L’Observatoire prend son envol et quitte la LDH ?
Nous ne quittons pas la Ligue des droits de l’homme (LDH) qui reste l’organisation fondatrice, et continuera à défendre avec nous la liberté de création et de diffusion des œuvres. En devenant une association, nous pourrons ester en justice et développer des missions propres comme la formation et la médiation. Il y a un besoin énorme de connaissances juridiques sur le sujet de la censure, de l’entrave à la liberté de création et de diffusion des œuvres. Et nous constatons aussi que, trop souvent, des situations se verrouillent alors qu’une médiation permettrait de débloquer les choses. Depuis 20 ans que nous travaillions nous avons une expertise que nous souhaitons mettre à la disposition du spectacle vivant.
Et sa gouvernance ?
L’Observatoire continuera à être le lieu privilégié des organisations qui le composent, une quinzaine, un chiffre ayant vocation à grandir. Dans la période qui s’annonce, il faut être unis et fermes sur les principes, sans tomber dans le dogmatisme, ce dont nous nous sommes toujours gardés. Avec Daniel Veron (trésorier), François Lecercle (vice-Président) et Thomas Perroud (secrétaire), nous continuerons à animer l’Observatoire dans le respect constant d’une démocratie transversale, la marque de fabrique de notre groupe. Nouveauté : entreront au CA des personnalités qui éclairent nos débats par leur savoir immense. L’Observatoire restera un lieu de discussion interdisciplinaire, et de solidarité entre tous les genres culturels.
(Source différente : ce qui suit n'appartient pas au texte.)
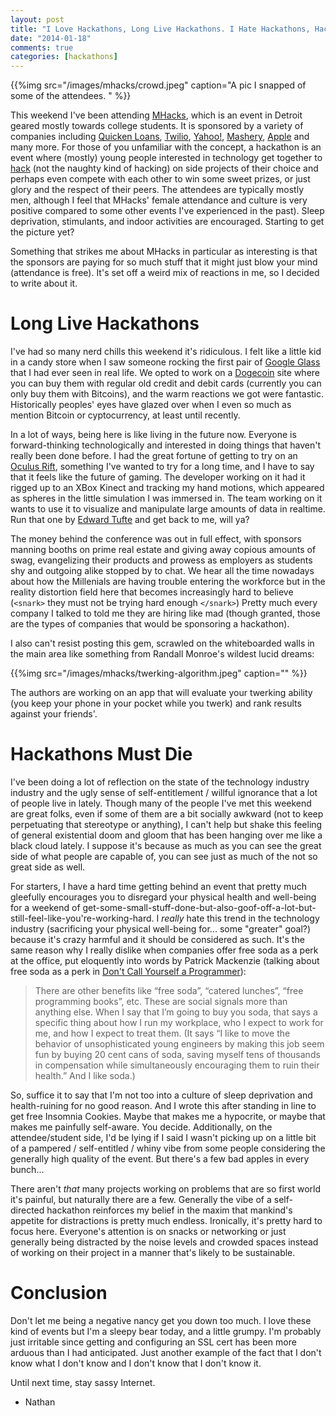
 ```yaml
---
layout: post
title: "I Love Hackathons, Long Live Hackathons. I Hate Hackathons, Hackathons Must Die."
date: "2014-01-18"
comments: true
categories: [hackathons]
---
```


{{%img src="/images/mhacks/crowd.jpeg" caption="A pic I snapped of some of the attendees. " %}}

This weekend I've been attending [MHacks](http://mhacks.org/), which is an event in Detroit geared mostly towards college students.  It is sponsored by a variety of companies including [Quicken Loans](http://www.quickenloans.com), [Twilio](http://twilio.com), [Yahoo!](http://yahoo.com), [Mashery](http://mashery.com), [Apple](http://apple.com) and many more.  For those of you unfamiliar with the concept, a hackathon is an event where (mostly) young people interested in technology get together to [hack](http://stallman.org/) (not the naughty kind of hacking) on side projects of their choice and perhaps even compete with each other to win some sweet prizes, or just glory and the respect of their peers.  The attendees are typically mostly men, although I feel that MHacks' female attendance and culture is very positive compared to some other events I've experienced in the past).  Sleep deprivation, stimulants, and indoor activities are encouraged.  Starting to get the picture yet?

Something that strikes me about MHacks in particular as interesting is that the sponsors are paying for so much stuff that it might just blow your mind (attendance is free).  It's set off a weird mix of reactions in me, so I decided to write about it.

# Long Live Hackathons

I've had so many nerd chills this weekend it's ridiculous.  I felt like a little kid in a candy store when I saw someone rocking the first pair of [Google Glass](http://www.google.com/glass/start/) that I had ever seen in real life.  We opted to work on a [Dogecoin](http://dogecoin.com/) site where you can buy them with regular old credit and debit cards (currently you can only buy them with Bitcoins), and the warm reactions we got were fantastic.  Historically peoples' eyes have glazed over when I even so much as mention Bitcoin or cyptocurrency, at least until recently.

In a lot of ways, being here is like living in the future now.  Everyone is forward-thinking technologically and interested in doing things that haven't really been done before.  I had the great fortune of getting to try on an [Oculus Rift](http://www.oculusvr.com/), something I've wanted to try for a long time, and I have to say that it feels like the future of gaming.  The developer working on it had it rigged up to an XBox Kinect and tracking my hand motions, which appeared as spheres in the little simulation I was immersed in.  The team working on it wants to use it to visualize and manipulate large amounts of data in realtime.  Run that one by [Edward Tufte](http://www.edwardtufte.com/tufte/) and get back to me, will ya?

The money behind the conference was out in full effect, with sponsors manning booths on prime real estate and giving away copious amounts of swag, evangelizing their products and prowess as employers as students shy and outgoing alike stopped by to chat.  We hear all the time nowadays about how the Millenials are having trouble entering the workforce but in the reality distortion field here that becomes increasingly hard to believe (`<snark>` they must not be trying hard enough `</snark>`) Pretty much every company I talked to told me they are hiring like mad (though granted, those are the types of companies that would be sponsoring a hackathon).

I also can't resist posting this gem, scrawled on the whiteboarded walls in the main area like something from Randall Monroe's wildest lucid dreams:

{{%img src="/images/mhacks/twerking-algorithm.jpeg" caption="" %}}

The authors are working on an app that will evaluate your twerking ability (you keep your phone in your pocket while you twerk) and rank results against your friends'.

# Hackathons Must Die

I've been doing a lot of reflection on the state of the technology industry industry and the ugly sense of self-entitlement / willful ignorance that a lot of people live in lately.  Though many of the people I've met this weekend are great folks, even if some of them are a bit socially awkward (not to keep perpetuating that stereotype or anything), I can't help but shake this feeling of general existential doom and gloom that has been hanging over me like a black cloud lately.  I suppose it's because as much as you can see the great side of what people are capable of, you can see just as much of the not so great side as well.

For starters, I have a hard time getting behind an event that pretty much gleefully encourages you to disregard your physical health and well-being for a weekend of get-some-small-stuff-done-but-also-goof-off-a-lot-but-still-feel-like-you're-working-hard.  I *really* hate this trend in the technology industry (sacrificing your physical well-being for... some "greater" goal?) because it's crazy harmful and it should be considered as such.  It's the same reason why I really dislike when companies offer free soda as a perk at the office, put eloquently into words by Patrick Mackenzie (talking about free soda as a perk in [Don't Call Yourself a Programmer](http://www.kalzumeus.com/2011/10/28/dont-call-yourself-a-programmer/)):

> There are other benefits like “free soda”, “catered lunches”, “free programming books”, etc.  These are social signals more than anything else.  When I say that I’m going to buy you soda, that says a specific thing about how I run my workplace, who I expect to work for me, and how I expect to treat them.  (It says “I like to move the behavior of unsophisticated young engineers by making this job seem fun by buying 20 cent cans of soda, saving myself tens of thousands in compensation while simultaneously encouraging them to ruin their health.”  And I like soda.)

So, suffice it to say that I'm not too into a culture of sleep deprivation and health-ruining for no good reason.  And I wrote this after standing in line to get free Insomnia Cookies.  Maybe that makes me a hypocrite, or maybe that makes me painfully self-aware. You decide.  Additionally, on the attendee/student side, I'd be lying if I said I wasn't picking up on a little bit of a pampered / self-entitled / whiny vibe from some people considering the generally high quality of the event. But there's a few bad apples in every bunch...

There aren't *that* many projects working on problems that are so first world it's painful, but naturally there are a few.  Generally the vibe of a self-directed hackathon reinforces my belief in the maxim that mankind's appetite for distractions is pretty much endless.  Ironically, it's pretty hard to focus here.  Everyone's attention is on snacks or networking or just generally being distracted by the noise levels and crowded spaces instead of working on their project in a manner that's likely to be sustainable.  

# Conclusion

Don't let me being a negative nancy get you down too much.  I love these kind of events but I'm a sleepy bear today, and a little grumpy.  I'm probably just irritable since getting and configuring an SSL cert has been more arduous than I had anticipated.  Just another example of the fact that I don't know what I don't know and I don't know that I don't know it.

Until next time, stay sassy Internet.

- Nathan
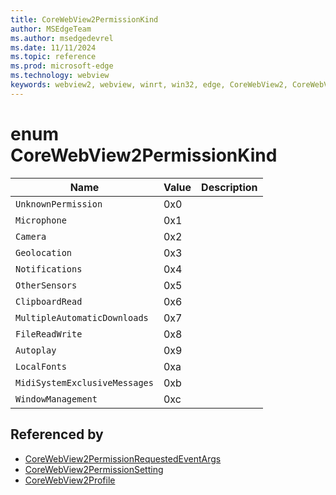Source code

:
 ```yaml
---
title: CoreWebView2PermissionKind
author: MSEdgeTeam
ms.author: msedgedevrel
ms.date: 11/11/2024
ms.topic: reference
ms.prod: microsoft-edge
ms.technology: webview
keywords: webview2, webview, winrt, win32, edge, CoreWebView2, CoreWebView2Controller, browser control, edge html, CoreWebView2PermissionKind
---
```


# enum CoreWebView2PermissionKind

| Name |  Value | Description |
|--|--|--|
|`UnknownPermission` | 0x0  |  |
|`Microphone` | 0x1  |  |
|`Camera` | 0x2  |  |
|`Geolocation` | 0x3  |  |
|`Notifications` | 0x4  |  |
|`OtherSensors` | 0x5  |  |
|`ClipboardRead` | 0x6  |  |
|`MultipleAutomaticDownloads` | 0x7  |  |
|`FileReadWrite` | 0x8  |  |
|`Autoplay` | 0x9  |  |
|`LocalFonts` | 0xa  |  |
|`MidiSystemExclusiveMessages` | 0xb  |  |
|`WindowManagement` | 0xc  |  |


## Referenced by

- [CoreWebView2PermissionRequestedEventArgs](corewebview2permissionrequestedeventargs.md)
- [CoreWebView2PermissionSetting](corewebview2permissionsetting.md)
- [CoreWebView2Profile](corewebview2profile.md)
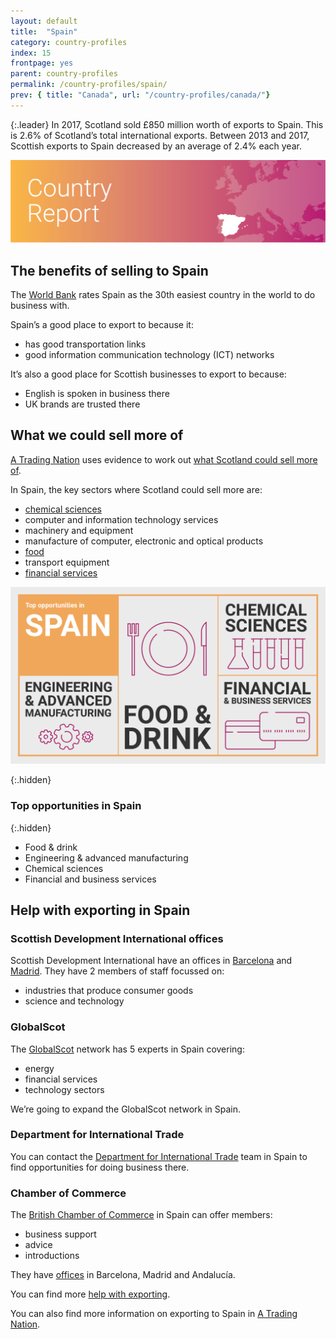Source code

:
 ```yaml
---
layout: default
title:  "Spain"
category: country-profiles
index: 15
frontpage: yes
parent: country-profiles
permalink: /country-profiles/spain/
prev: { title: "Canada", url: "/country-profiles/canada/"}
---
```


{:.leader}
In 2017, Scotland sold £850 million worth of exports to Spain. This is 2.6% of Scotland’s total international exports. Between 2013 and 2017, Scottish exports to Spain decreased by an average of 2.4% each year.

![An image of Spain outlined on a map](/assets/images/country_maps/16-Spain.png)

## The benefits of selling to Spain

The [World Bank](http://www.doingbusiness.org/en/rankings) rates Spain as the 30th easiest country in the world to do business with.

Spain’s a good place to export to because it:

* has good transportation links
* good information communication technology (ICT) networks

It’s also a good place for Scottish businesses to export to because:

* English is spoken in business there
* UK brands are trusted there

## What we could sell more of

[A Trading Nation](https://www.gov.scot/publications/scotland-a-trading-nation/) uses evidence to work out [what Scotland could sell more of](https://tradingnation.mygov.scot/what-we-could-sell-more-of/).

In Spain, the key sectors where Scotland could sell more are:

* [chemical sciences](https://tradingnation.mygov.scot/sectors/science/)
* computer and information technology services
* machinery and equipment
* manufacture of computer, electronic and optical products
* [food](https://tradingnation.mygov.scot/sectors/food-and-drink/)
* transport equipment
* [financial services](https://tradingnation.mygov.scot/sectors/financial-and-business/)

![An infographic of top opportunities in Spain](/assets/images/country_infographics/15-Spain-top-opportunities.png)

{:.hidden}
### Top opportunities in Spain

{:.hidden}
* Food & drink
* Engineering & advanced manufacturing
* Chemical sciences
* Financial and business services

## Help with exporting in Spain
### Scottish Development International offices

Scottish Development International have an offices in [Barcelona](https://www.sdi.co.uk/about-sdi/global-offices/europe-middle-east-and-africa/spain-barcelona) and [Madrid](https://www.sdi.co.uk/about-sdi/global-offices/europe-middle-east-and-africa/spain-madrid). They have 2 members of staff focussed on:

* industries that produce consumer goods
* science and technology

### GlobalScot
The [GlobalScot](https://www.globalscot.com/) network has 5 experts in Spain covering:

* energy
* financial services
* technology sectors

We’re going to expand the GlobalScot network in Spain.

### Department for International Trade
You can contact the [Department for International Trade](https://www.gov.uk/world/organisations/department-for-international-trade-spain#contact-us) team in Spain to find opportunities for doing business there.  

### Chamber of Commerce
The [British Chamber of Commerce](http://www.britishchamberspain.com/index.html) in Spain can offer members:

* business support
* advice
* introductions

They have [offices](http://www.britishchamberspain.com/contacto.html) in Barcelona, Madrid and Andalucía.

You can find more [help with exporting](https://tradingnation.mygov.scot/help-for-businesses/).

You can also find more information on exporting to Spain in [A Trading Nation](https://www.gov.scot/publications/scotland-a-trading-nation/).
Aux BIS, vous avez insisté sur le fait que le débat doit toujours remplacer la censure...
J’ai souligné la différence considérable entre ne pas programmer – une liberté protégée par la loi de 2016 –, et désavouer ses propres spectacles, ce que nous dénonçons. Si un spectacle fait l’objet d’une polémique, il faut tenir bon et organiser une discussion avec les contestataires. J’ai aussi critiqué la position des Zénith qui acceptent, alors qu’il a été maintes fois condamné pour antisémitisme, de louer leurs salles à Dieudonné. Or ils n’y sont pas contraints. Tout cela pour demander ensuite au préfet d’interdire son spectacle, position absurde et dommageable. Ce n’est pas au préfet de faire de la censure a priori et cela crée un précédent fâcheux quand la demande est faite non par un groupe de censeurs d’extrême-droite, ce dont nous avons l’habitude, mais par le délégataire d’une salle culturelle. Attention à ne pas rétablir insidieusement la censure des spectacles, abolie au début du XXe siècle. On sait à qui profiterait ce système. Enfin, on ne peut pas débattre avec tout le monde, ni avec ceux qui dénoncent les œuvres tout en refusant de les voir, ni avec ceux qui sapent les fondements de notre République avec leurs discours discriminatoires.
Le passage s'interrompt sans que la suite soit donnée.